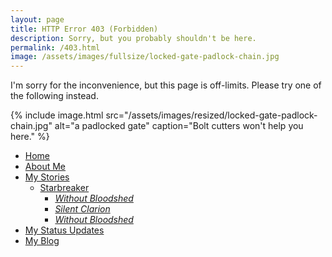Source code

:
 ```yaml
---
layout: page
title: HTTP Error 403 (Forbidden)
description: Sorry, but you probably shouldn't be here.
permalink: /403.html
image: /assets/images/fullsize/locked-gate-padlock-chain.jpg
---
```

I'm sorry for the inconvenience, but this page is off-limits. Please try one of the following instead.

{% include image.html src="/assets/images/resized/locked-gate-padlock-chain.jpg" alt="a padlocked gate" caption="Bolt cutters won't help you here." %}

* [Home](/)
* [About Me](/about/)
* [My Stories](/stories/)
  * [Starbreaker](/stories/starbreaker)
    * [*Without Bloodshed*](/stories/starbreaker/without-bloodshed/)
    * [*Silent Clarion*](/stories/starbreaker/silent-clarion/)
    * [*Without Bloodshed*](/stories/starbreaker/blackened-phoenix/)
* [My Status Updates](/status/)
* [My Blog](/blog/)
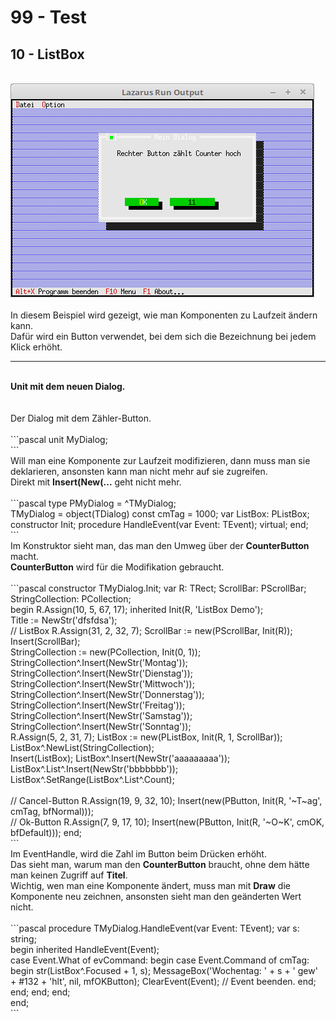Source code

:# 99 - Test
## 10 - ListBox
<br>
<img src="image.png" alt="Selfhtml"><br><br>
In diesem Beispiel wird gezeigt, wie man Komponenten zu Laufzeit ändern kann.<br>
Dafür wird ein Button verwendet, bei dem sich die Bezeichnung bei jedem Klick erhöht.<br>
<hr><br>
<b>Unit mit dem neuen Dialog.</b><br>
<br><br>
Der Dialog mit dem Zähler-Button.<br>
<br>
```pascal
unit MyDialog;
<br>
```
<br>
Will man eine Komponente zur Laufzeit modifizieren, dann muss man sie deklarieren, ansonsten kann man nicht mehr auf sie zugreifen.<br>
Direkt mit <b>Insert(New(...</b> geht nicht mehr.<br>
<br>
```pascal
type
  PMyDialog = ^TMyDialog;
<br>
  TMyDialog = object(TDialog)
  const
    cmTag = 1000;
  var
    ListBox: PListBox;
<br>
    constructor Init;
    procedure HandleEvent(var Event: TEvent); virtual;
  end;
<br>
```
<br>
Im Konstruktor sieht man, das man den Umweg über der <b>CounterButton</b> macht.<br>
<b>CounterButton</b> wird für die Modifikation gebraucht.<br>
<br>
```pascal
constructor TMyDialog.Init;
var
  R: TRect;
  ScrollBar: PScrollBar;
  StringCollection: PCollection;
<br>
begin
  R.Assign(10, 5, 67, 17);
  inherited Init(R, 'ListBox Demo');
<br>
  Title := NewStr('dfsfdsa');
<br>
  // ListBox
  R.Assign(31, 2, 32, 7);
  ScrollBar := new(PScrollBar, Init(R));
  Insert(ScrollBar);
<br>
  StringCollection := new(PCollection, Init(0, 1));
  StringCollection^.Insert(NewStr('Montag'));
  StringCollection^.Insert(NewStr('Dienstag'));
  StringCollection^.Insert(NewStr('Mittwoch'));
  StringCollection^.Insert(NewStr('Donnerstag'));
  StringCollection^.Insert(NewStr('Freitag'));
  StringCollection^.Insert(NewStr('Samstag'));
  StringCollection^.Insert(NewStr('Sonntag'));
<br>
  R.Assign(5, 2, 31, 7);
  ListBox := new(PListBox, Init(R, 1, ScrollBar));
  ListBox^.NewList(StringCollection);
<br>
  Insert(ListBox);
  ListBox^.Insert(NewStr('aaaaaaaaa'));
<br>
  ListBox^.List^.Insert(NewStr('bbbbbbb'));
  ListBox^.SetRange(ListBox^.List^.Count);
<br>

<br>
  // Cancel-Button
  R.Assign(19, 9, 32, 10);
  Insert(new(PButton, Init(R, '~T~ag', cmTag, bfNormal)));
<br>
  // Ok-Button
  R.Assign(7, 9, 17, 10);
  Insert(new(PButton, Init(R, '~O~K', cmOK, bfDefault)));
end;
<br>
```
<br>
Im EventHandle, wird die Zahl im Button beim Drücken erhöht.<br>
Das sieht man, warum man den <b>CounterButton</b> braucht, ohne dem hätte man keinen Zugriff auf <b>Titel</b>.<br>
Wichtig, wen man eine Komponente ändert, muss man mit <b>Draw</b> die Komponente neu zeichnen, ansonsten sieht man den geänderten Wert nicht.<br>
<br>
```pascal
procedure TMyDialog.HandleEvent(var Event: TEvent);
var
  s: string;
<br>
begin
  inherited HandleEvent(Event);
<br>
  case Event.What of
    evCommand: begin
      case Event.Command of
        cmTag: begin
          str(ListBox^.Focused + 1, s);
          MessageBox('Wochentag: ' + s + ' gew' + #132 + 'hlt', nil, mfOKButton);
          ClearEvent(Event);   // Event beenden.
        end;
      end;
    end;
  end;
<br>
end;
<br>
```
<br>

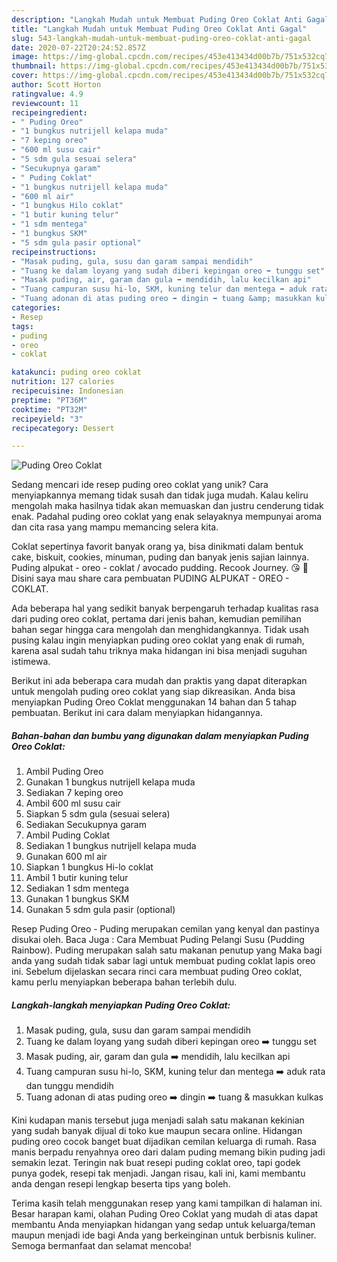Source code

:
 ```yaml
---
description: "Langkah Mudah untuk Membuat Puding Oreo Coklat Anti Gagal"
title: "Langkah Mudah untuk Membuat Puding Oreo Coklat Anti Gagal"
slug: 543-langkah-mudah-untuk-membuat-puding-oreo-coklat-anti-gagal
date: 2020-07-22T20:24:52.857Z
image: https://img-global.cpcdn.com/recipes/453e413434d00b7b/751x532cq70/puding-oreo-coklat-foto-resep-utama.jpg
thumbnail: https://img-global.cpcdn.com/recipes/453e413434d00b7b/751x532cq70/puding-oreo-coklat-foto-resep-utama.jpg
cover: https://img-global.cpcdn.com/recipes/453e413434d00b7b/751x532cq70/puding-oreo-coklat-foto-resep-utama.jpg
author: Scott Horton
ratingvalue: 4.9
reviewcount: 11
recipeingredient:
- " Puding Oreo"
- "1 bungkus nutrijell kelapa muda"
- "7 keping oreo"
- "600 ml susu cair"
- "5 sdm gula sesuai selera"
- "Secukupnya garam"
- " Puding Coklat"
- "1 bungkus nutrijell kelapa muda"
- "600 ml air"
- "1 bungkus Hilo coklat"
- "1 butir kuning telur"
- "1 sdm mentega"
- "1 bungkus SKM"
- "5 sdm gula pasir optional"
recipeinstructions:
- "Masak puding, gula, susu dan garam sampai mendidih"
- "Tuang ke dalam loyang yang sudah diberi kepingan oreo ➡️ tunggu set"
- "Masak puding, air, garam dan gula ➡️ mendidih, lalu kecilkan api"
- "Tuang campuran susu hi-lo, SKM, kuning telur dan mentega ➡️ aduk rata dan tunggu mendidih"
- "Tuang adonan di atas puding oreo ➡️ dingin ➡️ tuang &amp; masukkan kulkas"
categories:
- Resep
tags:
- puding
- oreo
- coklat

katakunci: puding oreo coklat 
nutrition: 127 calories
recipecuisine: Indonesian
preptime: "PT36M"
cooktime: "PT32M"
recipeyield: "3"
recipecategory: Dessert

---
```



![Puding Oreo Coklat](https://img-global.cpcdn.com/recipes/453e413434d00b7b/751x532cq70/puding-oreo-coklat-foto-resep-utama.jpg)

Sedang mencari ide resep puding oreo coklat yang unik? Cara menyiapkannya memang tidak susah dan tidak juga mudah. Kalau keliru mengolah maka hasilnya tidak akan memuaskan dan justru cenderung tidak enak. Padahal puding oreo coklat yang enak selayaknya mempunyai aroma dan cita rasa yang mampu memancing selera kita.

Coklat sepertinya favorit banyak orang ya, bisa dinikmati dalam bentuk cake, biskuit, cookies, minuman, puding dan banyak jenis sajian lainnya. Puding alpukat - oreo - coklat / avocado pudding. Recook Journey. 😘 🌸 Disini saya mau share cara pembuatan PUDING ALPUKAT - OREO - COKLAT.

Ada beberapa hal yang sedikit banyak berpengaruh terhadap kualitas rasa dari puding oreo coklat, pertama dari jenis bahan, kemudian pemilihan bahan segar hingga cara mengolah dan menghidangkannya. Tidak usah pusing kalau ingin menyiapkan puding oreo coklat yang enak di rumah, karena asal sudah tahu triknya maka hidangan ini bisa menjadi suguhan istimewa.


Berikut ini ada beberapa cara mudah dan praktis yang dapat diterapkan untuk mengolah puding oreo coklat yang siap dikreasikan. Anda bisa menyiapkan Puding Oreo Coklat menggunakan 14 bahan dan 5 tahap pembuatan. Berikut ini cara dalam menyiapkan hidangannya.

<!--inarticleads1-->

##### Bahan-bahan dan bumbu yang digunakan dalam menyiapkan Puding Oreo Coklat:

1. Ambil  Puding Oreo
1. Gunakan 1 bungkus nutrijell kelapa muda
1. Sediakan 7 keping oreo
1. Ambil 600 ml susu cair
1. Siapkan 5 sdm gula (sesuai selera)
1. Sediakan Secukupnya garam
1. Ambil  Puding Coklat
1. Sediakan 1 bungkus nutrijell kelapa muda
1. Gunakan 600 ml air
1. Siapkan 1 bungkus Hi-lo coklat
1. Ambil 1 butir kuning telur
1. Sediakan 1 sdm mentega
1. Gunakan 1 bungkus SKM
1. Gunakan 5 sdm gula pasir (optional)


Resep Puding Oreo - Puding merupakan cemilan yang kenyal dan pastinya disukai oleh. Baca Juga : Cara Membuat Puding Pelangi Susu (Pudding Rainbow). Puding merupakan salah satu makanan penutup yang Maka bagi anda yang sudah tidak sabar lagi untuk membuat puding coklat lapis oreo ini. Sebelum dijelaskan secara rinci cara membuat puding Oreo coklat, kamu perlu menyiapkan beberapa bahan terlebih dulu. 

<!--inarticleads2-->

##### Langkah-langkah menyiapkan Puding Oreo Coklat:

1. Masak puding, gula, susu dan garam sampai mendidih
1. Tuang ke dalam loyang yang sudah diberi kepingan oreo ➡️ tunggu set
1. Masak puding, air, garam dan gula ➡️ mendidih, lalu kecilkan api
1. Tuang campuran susu hi-lo, SKM, kuning telur dan mentega ➡️ aduk rata dan tunggu mendidih
1. Tuang adonan di atas puding oreo ➡️ dingin ➡️ tuang &amp; masukkan kulkas


Kini kudapan manis tersebut juga menjadi salah satu makanan kekinian yang sudah banyak dijual di toko kue maupun secara online. Hidangan puding oreo cocok banget buat dijadikan cemilan keluarga di rumah. Rasa manis berpadu renyahnya oreo dari dalam puding memang bikin puding jadi semakin lezat. Teringin nak buat resepi puding coklat oreo, tapi godek punya godek, resepi tak menjadi. Jangan risau, kali ini, kami membantu anda dengan resepi lengkap beserta tips yang boleh. 

Terima kasih telah menggunakan resep yang kami tampilkan di halaman ini. Besar harapan kami, olahan Puding Oreo Coklat yang mudah di atas dapat membantu Anda menyiapkan hidangan yang sedap untuk keluarga/teman maupun menjadi ide bagi Anda yang berkeinginan untuk berbisnis kuliner. Semoga bermanfaat dan selamat mencoba!
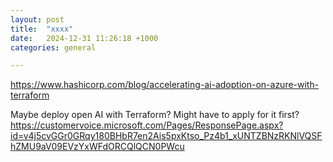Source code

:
 ```yaml
---
layout: post
title:  "xxxx"
date:   2024-12-31 11:26:18 +1000
categories: general

---
```


https://www.hashicorp.com/blog/accelerating-ai-adoption-on-azure-with-terraform

Maybe deploy open AI with Terraform?
Might have to apply for it first? <https://customervoice.microsoft.com/Pages/ResponsePage.aspx?id=v4j5cvGGr0GRqy180BHbR7en2Ais5pxKtso_Pz4b1_xUNTZBNzRKNlVQSFhZMU9aV09EVzYxWFdORCQlQCN0PWcu>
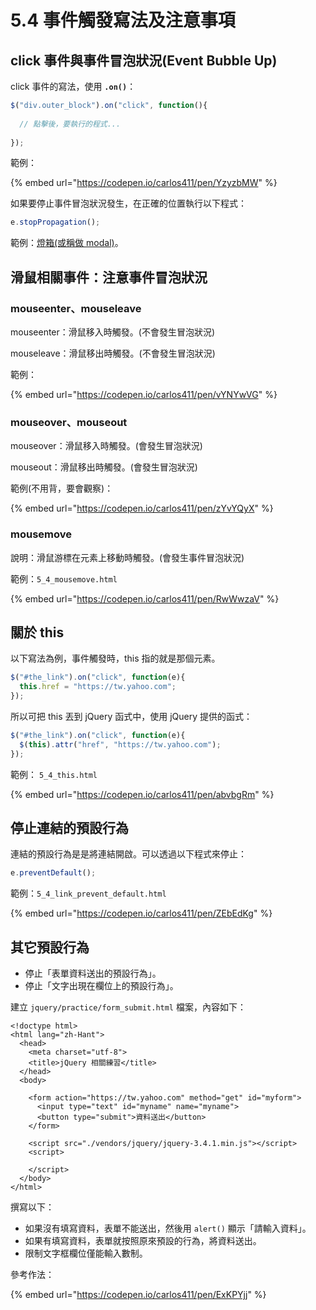 # 5.4 事件觸發寫法及注意事項

## click 事件與事件冒泡狀況(Event Bubble Up)

click 事件的寫法，使用 **`.on()`**：

```javascript
$("div.outer_block").on("click", function(){
  
  // 點擊後，要執行的程式...
  
});
```

範例：

{% embed url="https://codepen.io/carlos411/pen/YzyzbMW" %}

如果要停止事件冒泡狀況發生，在正確的位置執行以下程式：

```javascript
e.stopPropagation();
```



範例：[燈箱(或稱做 modal)](https://codepen.io/carlos411/pen/xxWMeNd)。



## 滑鼠相關事件：注意事件冒泡狀況

### mouseenter、mouseleave

mouseenter：滑鼠移入時觸發。(不會發生冒泡狀況)

mouseleave：滑鼠移出時觸發。(不會發生冒泡狀況)



範例：

{% embed url="https://codepen.io/carlos411/pen/vYNYwVG" %}



### mouseover、mouseout

mouseover：滑鼠移入時觸發。(會發生冒泡狀況)

mouseout：滑鼠移出時觸發。(會發生冒泡狀況)

範例(不用背，要會觀察)：

{% embed url="https://codepen.io/carlos411/pen/zYvYQyX" %}



### mousemove

說明：滑鼠游標在元素上移動時觸發。(會發生事件冒泡狀況)

範例：`5_4_mousemove.html`

{% embed url="https://codepen.io/carlos411/pen/RwWwzaV" %}



## 關於 this

以下寫法為例，事件觸發時，this 指的就是那個元素。

```javascript
$("#the_link").on("click", function(e){
  this.href = "https://tw.yahoo.com";
});
```

所以可把 this 丟到 jQuery 函式中，使用 jQuery 提供的函式：

```javascript
$("#the_link").on("click", function(e){
  $(this).attr("href", "https://tw.yahoo.com");
});
```

範例： `5_4_this.html`

{% embed url="https://codepen.io/carlos411/pen/abvbgRm" %}



## 停止連結的預設行為

連結的預設行為是是將連結開啟。可以透過以下程式來停止：

```javascript
e.preventDefault();
```

範例：`5_4_link_prevent_default.html`

{% embed url="https://codepen.io/carlos411/pen/ZEbEdKg" %}



## 其它預設行為

* 停止「表單資料送出的預設行為」。
* 停止「文字出現在欄位上的預設行為」。

建立 `jquery/practice/form_submit.html` 檔案，內容如下：

```markup
<!doctype html>
<html lang="zh-Hant">
  <head>
    <meta charset="utf-8">
    <title>jQuery 相關練習</title>
  </head>
  <body>

    <form action="https://tw.yahoo.com" method="get" id="myform">
      <input type="text" id="myname" name="myname">
      <button type="submit">資料送出</button>
    </form>

    <script src="./vendors/jquery/jquery-3.4.1.min.js"></script>
    <script>
      
    </script>
  </body>
</html>
```

撰寫以下：

* 如果沒有填寫資料，表單不能送出，然後用 `alert()` 顯示「請輸入資料」。
* 如果有填寫資料，表單就按照原來預設的行為，將資料送出。
* 限制文字框欄位僅能輸入數制。



參考作法：

{% embed url="https://codepen.io/carlos411/pen/ExKPYjj" %}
┄┄┄┄┄┄
Requirement »
All lines with the string "case" must be copied from the data.

Task result »
  case Event.What of
      case Event.Command of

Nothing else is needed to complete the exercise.